January 27, 2014 | Marina Galperina

Barry Miles’s new biography about a drunken junkie queer transgressive literary giant — Call Me Burroughs: A Life — is getting solid reviews. It appears to be “the authoritative record of Burroughs’s life.” It’s quite detailed, and ace “in terms of breadth, erudition, and sheer narrative combustion.” One detail, often gone amiss, are the last words of then 83-year-old writer.

Be back in no time.

The book organizes Burroughs’s life by his well-lived adopted cities. Here’s a bit about New York:

Times Square…was a haven for the hustlers and thieves, pickpockets and amphetamine-heads, the pimps and junkies who hung out for hours talking over cold cups of coffee or dunking pound cake at Bickford’s twenty-four hour cafeteria.

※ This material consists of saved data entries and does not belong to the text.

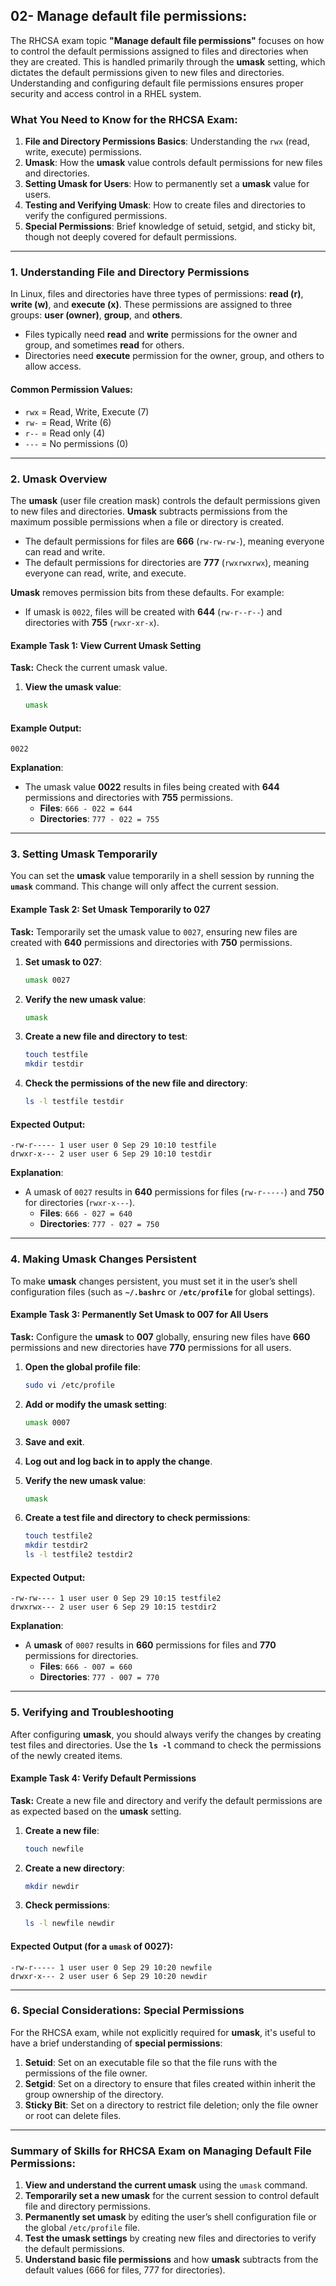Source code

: ## 02- Manage default file permissions:

The RHCSA exam topic **"Manage default file permissions"** focuses on how to control the default permissions assigned to files and directories when they are created. This is handled primarily through the **umask** setting, which dictates the default permissions given to new files and directories. Understanding and configuring default file permissions ensures proper security and access control in a RHEL system.

### **What You Need to Know for the RHCSA Exam:**
1. **File and Directory Permissions Basics**: Understanding the `rwx` (read, write, execute) permissions.
2. **Umask**: How the **umask** value controls default permissions for new files and directories.
3. **Setting Umask for Users**: How to permanently set a **umask** value for users.
4. **Testing and Verifying Umask**: How to create files and directories to verify the configured permissions.
5. **Special Permissions**: Brief knowledge of setuid, setgid, and sticky bit, though not deeply covered for default permissions.

---

### **1. Understanding File and Directory Permissions**

In Linux, files and directories have three types of permissions: **read (r)**, **write (w)**, and **execute (x)**. These permissions are assigned to three groups: **user (owner)**, **group**, and **others**.

- Files typically need **read** and **write** permissions for the owner and group, and sometimes **read** for others.
- Directories need **execute** permission for the owner, group, and others to allow access.

#### **Common Permission Values**:
- `rwx` = Read, Write, Execute (7)
- `rw-` = Read, Write (6)
- `r--` = Read only (4)
- `---` = No permissions (0)

---

### **2. Umask Overview**

The **umask** (user file creation mask) controls the default permissions given to new files and directories. **Umask** subtracts permissions from the maximum possible permissions when a file or directory is created.

- The default permissions for files are **666** (`rw-rw-rw-`), meaning everyone can read and write.
- The default permissions for directories are **777** (`rwxrwxrwx`), meaning everyone can read, write, and execute.

**Umask** removes permission bits from these defaults. For example:
- If umask is `0022`, files will be created with **644** (`rw-r--r--`) and directories with **755** (`rwxr-xr-x`).

#### **Example Task 1: View Current Umask Setting**

**Task:** Check the current umask value.

1. **View the umask value**:
   ```bash
   umask
   ```

#### **Example Output**:
```
0022
```

**Explanation**:
- The umask value **0022** results in files being created with **644** permissions and directories with **755** permissions.
  - **Files**: `666 - 022 = 644`
  - **Directories**: `777 - 022 = 755`

---

### **3. Setting Umask Temporarily**

You can set the **umask** value temporarily in a shell session by running the **`umask`** command. This change will only affect the current session.

#### **Example Task 2: Set Umask Temporarily to 027**

**Task:** Temporarily set the umask value to `0027`, ensuring new files are created with **640** permissions and directories with **750** permissions.

1. **Set umask to 027**:
   ```bash
   umask 0027
   ```

2. **Verify the new umask value**:
   ```bash
   umask
   ```

3. **Create a new file and directory to test**:
   ```bash
   touch testfile
   mkdir testdir
   ```

4. **Check the permissions of the new file and directory**:
   ```bash
   ls -l testfile testdir
   ```

#### **Expected Output**:
```
-rw-r----- 1 user user 0 Sep 29 10:10 testfile
drwxr-x--- 2 user user 6 Sep 29 10:10 testdir
```

**Explanation**:
- A umask of `0027` results in **640** permissions for files (`rw-r-----`) and **750** for directories (`rwxr-x---`).
  - **Files**: `666 - 027 = 640`
  - **Directories**: `777 - 027 = 750`

---

### **4. Making Umask Changes Persistent**

To make **umask** changes persistent, you must set it in the user’s shell configuration files (such as **`~/.bashrc`** or **`/etc/profile`** for global settings).

#### **Example Task 3: Permanently Set Umask to 007 for All Users**

**Task:** Configure the **umask** to **007** globally, ensuring new files have **660** permissions and new directories have **770** permissions for all users.

1. **Open the global profile file**:
   ```bash
   sudo vi /etc/profile
   ```

2. **Add or modify the umask setting**:
   ```bash
   umask 0007
   ```

3. **Save and exit**.

4. **Log out and log back in to apply the change**.

5. **Verify the new umask value**:
   ```bash
   umask
   ```

6. **Create a test file and directory to check permissions**:
   ```bash
   touch testfile2
   mkdir testdir2
   ls -l testfile2 testdir2
   ```

#### **Expected Output**:
```
-rw-rw---- 1 user user 0 Sep 29 10:15 testfile2
drwxrwx--- 2 user user 6 Sep 29 10:15 testdir2
```

**Explanation**:
- A **umask** of `0007` results in **660** permissions for files and **770** permissions for directories.
  - **Files**: `666 - 007 = 660`
  - **Directories**: `777 - 007 = 770`

---

### **5. Verifying and Troubleshooting**

After configuring **umask**, you should always verify the changes by creating test files and directories. Use the **`ls -l`** command to check the permissions of the newly created items.

#### **Example Task 4: Verify Default Permissions**

**Task:** Create a new file and directory and verify the default permissions are as expected based on the **umask** setting.

1. **Create a new file**:
   ```bash
   touch newfile
   ```

2. **Create a new directory**:
   ```bash
   mkdir newdir
   ```

3. **Check permissions**:
   ```bash
   ls -l newfile newdir
   ```

#### **Expected Output (for a `umask` of 0027)**:
```
-rw-r----- 1 user user 0 Sep 29 10:20 newfile
drwxr-x--- 2 user user 6 Sep 29 10:20 newdir
```

---

### **6. Special Considerations: Special Permissions**

For the RHCSA exam, while not explicitly required for **umask**, it's useful to have a brief understanding of **special permissions**:
1. **Setuid**: Set on an executable file so that the file runs with the permissions of the file owner.
2. **Setgid**: Set on a directory to ensure that files created within inherit the group ownership of the directory.
3. **Sticky Bit**: Set on a directory to restrict file deletion; only the file owner or root can delete files.

---

### **Summary of Skills for RHCSA Exam on Managing Default File Permissions**:
1. **View and understand the current umask** using the `umask` command.
2. **Temporarily set a new umask** for the current session to control default file and directory permissions.
3. **Permanently set umask** by editing the user’s shell configuration file or the global `/etc/profile` file.
4. **Test the umask settings** by creating new files and directories to verify the default permissions.
5. **Understand basic file permissions** and how **umask** subtracts from the default values (666 for files, 777 for directories).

Wow, well, that’s pretty lackluster. Sort of clean, almost. Maybe Tangier can do better.

Young boys, eyes eaten by trachoma, were led by the hand by the eldest among them…evidence of tuberculosis and syphilis was everywhere. Berber women carried enormous loads of charcoal on their backs, their noses frequently eaten away by disease possibly associated with their trade, followed by their menfolk riding donkeys.

That’s more like it!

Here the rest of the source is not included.